GemStuffer Campaign Abuses RubyGems as Dead Drop for Exfiltrated Data
Socket Research uncovers 'GemStuffer,' a campaign using RubyGems to store scraped UK government data, eliminating the need for a C2 server.

Socket Research has identified a novel threat campaign dubbed 'GemStuffer' that weaponizes the RubyGems package registry as a dead drop for exfiltrated data. Unlike typical supply chain attacks that distribute malware, this campaign uses RubyGems as a data transport mechanism, storing scraped information within .gem archives. The attacker published over 100 gems containing scripts that scrape public-facing data from UK local government portals in Lambeth, Wandsworth, and Southwark districts, then push the data back to RubyGems using hardcoded API keys.
The technical mechanism is straightforward yet innovative. The scripts within the packages fetch council calendar pages, agenda listings, and committee links, then package the scraped data into .gem archives. Some variants create a temporary RubyGems credential environment under /tmp, override HOME, build a gem locally, and push it to rubygems.org. Others skip the gem CLI entirely and POST the archive directly to the RubyGems API. The attacker later downloads the package to extract the data, eliminating the need for a command-and-control (C2) server.

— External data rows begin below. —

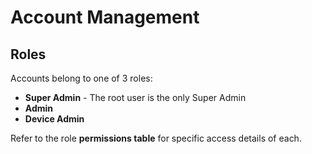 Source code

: # Account Management

## Roles

Accounts belong to one of 3 roles:

* **Super Admin** - The root user is the only Super Admin
* **Admin**
* **Device Admin**

Refer to the role **permissions table** for specific access details of each.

The campaign's impact is currently limited, as none of the 155-plus compromised packages have seen significant downloads. However, the technique demonstrates a dangerous abuse of package registries for data exfiltration. The motivation remains unclear—it could be registry spam, a proof-of-concept worm, an automated scraper misusing RubyGems as a storage layer, or a deliberate test of package registry abuse. Socket noted that the activity coincided with a coordinated spam-publishing campaign against RubyGems, though no direct link was established.
Response from the security community has been cautious. Feross Aboukhadijeh, founder and CEO of Socket, described the technique as clever but 'noisy,' suggesting it may be testing or automation rather than a mature operation. He emphasized that the business risk lies less in these specific junk gems and more in what the behavior may be testing. Defenders should monitor publishing activity, not just installation, and lock down CI pipelines to prevent unauthorized gem pushes.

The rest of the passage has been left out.